Class Chalkboard

Class Chalkboard
Timeline from Class Lecture

Wednesday, December 9, 2009

History through Architecture

History through Architecture:

A special class of the Grade 12 Curriculum taught in Waldorf Schools around the world.

By Robert Black/Teacher

In this article, I look to architecture as living evidence of the growth of human consciousness. Are the pyramids more evolved than caves? Is a church more “spiritual” than a town hall? How does the architecture we create shape our lives and destinies as human beings? I use my experience as a teacher of a special Waldorf School class as a vehicle to explore the context and revelations in answering these questions.
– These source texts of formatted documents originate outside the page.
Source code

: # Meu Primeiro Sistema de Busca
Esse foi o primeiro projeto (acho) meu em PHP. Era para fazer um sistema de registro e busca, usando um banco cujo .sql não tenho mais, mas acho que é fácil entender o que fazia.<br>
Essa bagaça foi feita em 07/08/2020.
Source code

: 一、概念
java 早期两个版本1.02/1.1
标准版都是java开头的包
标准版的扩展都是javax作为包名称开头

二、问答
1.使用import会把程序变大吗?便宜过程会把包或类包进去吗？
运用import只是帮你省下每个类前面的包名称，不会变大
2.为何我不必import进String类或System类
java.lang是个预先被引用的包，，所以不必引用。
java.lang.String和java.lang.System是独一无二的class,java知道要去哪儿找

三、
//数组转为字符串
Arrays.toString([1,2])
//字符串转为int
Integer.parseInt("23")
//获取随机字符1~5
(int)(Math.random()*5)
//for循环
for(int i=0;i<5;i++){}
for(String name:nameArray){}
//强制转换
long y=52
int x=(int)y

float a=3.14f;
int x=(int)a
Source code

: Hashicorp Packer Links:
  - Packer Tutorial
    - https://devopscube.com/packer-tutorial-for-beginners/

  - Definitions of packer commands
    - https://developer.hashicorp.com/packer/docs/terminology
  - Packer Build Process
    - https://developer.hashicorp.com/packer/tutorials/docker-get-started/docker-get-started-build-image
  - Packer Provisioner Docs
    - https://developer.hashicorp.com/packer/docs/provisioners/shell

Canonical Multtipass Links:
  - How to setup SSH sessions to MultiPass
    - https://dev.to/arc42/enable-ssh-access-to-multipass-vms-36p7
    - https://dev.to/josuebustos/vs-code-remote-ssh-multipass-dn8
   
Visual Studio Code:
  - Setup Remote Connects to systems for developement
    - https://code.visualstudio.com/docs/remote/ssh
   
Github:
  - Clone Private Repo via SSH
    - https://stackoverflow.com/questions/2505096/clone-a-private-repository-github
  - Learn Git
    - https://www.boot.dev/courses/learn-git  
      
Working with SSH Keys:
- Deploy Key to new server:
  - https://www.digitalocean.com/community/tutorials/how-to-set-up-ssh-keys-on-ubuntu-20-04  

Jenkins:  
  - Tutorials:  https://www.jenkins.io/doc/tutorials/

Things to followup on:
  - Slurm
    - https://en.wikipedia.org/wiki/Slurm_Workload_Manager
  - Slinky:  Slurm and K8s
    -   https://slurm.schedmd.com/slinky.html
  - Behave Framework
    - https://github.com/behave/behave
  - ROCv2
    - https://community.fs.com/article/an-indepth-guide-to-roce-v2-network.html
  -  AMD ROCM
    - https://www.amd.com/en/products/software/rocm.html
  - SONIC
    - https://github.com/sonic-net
As an architect, I have always been fascinated by the subject of human consciousness as it relates to the built environment, especially as the two have co-evolved throughout history. This fascination grew deeper as I became involved with improvisational movement – becoming aware of my own body in space and a consequent awareness of outer conditions around me that affected my inner feelings. This interest has prompted me to seek answers to questions about the deeper meaning of the phenomenon spirit in matter—the belief that our buildings and places carry hidden teachings which, once unveiled, help us better understand ourselves and our purpose as human beings here on Earth.

Twelve years ago, the serendipitous opportunity arose for me to create and teach a class at a local Waldorf School. The class, History through Architecture, is a culminating course, specifically designed into the Waldorf Education Grade 12 curriculum by Rudolf Steiner in the 1920’s... This opportunity provided the perfect venue to pursue the phenomenon of spirit-in-matter in greater detail.

The majority of students in the History through Architecture class are at a key phase of their development, as they are no longer children, but young adults standing at the threshold of the world. In the first semester of their senior year, the high school students begin to show signs of emerging maturity. As graduation approaches, their stand in the world begins to embody a deeper maturity, as they begin the process of leaving their parental home and seeking a new home of their own making in the world. They notice a world path unfolding before them – a path they must create by exercising their own free will and independent action. History through Architecture inspires this awareness and a worldview I propose to be critically important to human civilization today.

Impulses across Time

In my approach to teaching History through Architecture, I invite each student to explore how the inner life or spirit of human beings has evolved in cycles of history, rising up from situations of dire and depressing darkness. By presenting the historical backdrop of architecture through its respective milieus of culture, technology, and spirit, I hope to inspire the students to formulate a living continuum of history –a bridge between the evolutionary cycles of human history and the students themselves.

With the awakened awareness of their own significance within the living continuum, students are encouraged to resonate personally with particular aspects or events of history. They are asked to create written, drawn, or spoken responses to inner impulses that arise from their experiences of the material I present. Their unique expressions invariably begin to shape the classroom environment. Ideally, the students will remember the value to their own lives of this educational work as they leave home and high school and begin to make their own choices that will shape the environment of the larger world.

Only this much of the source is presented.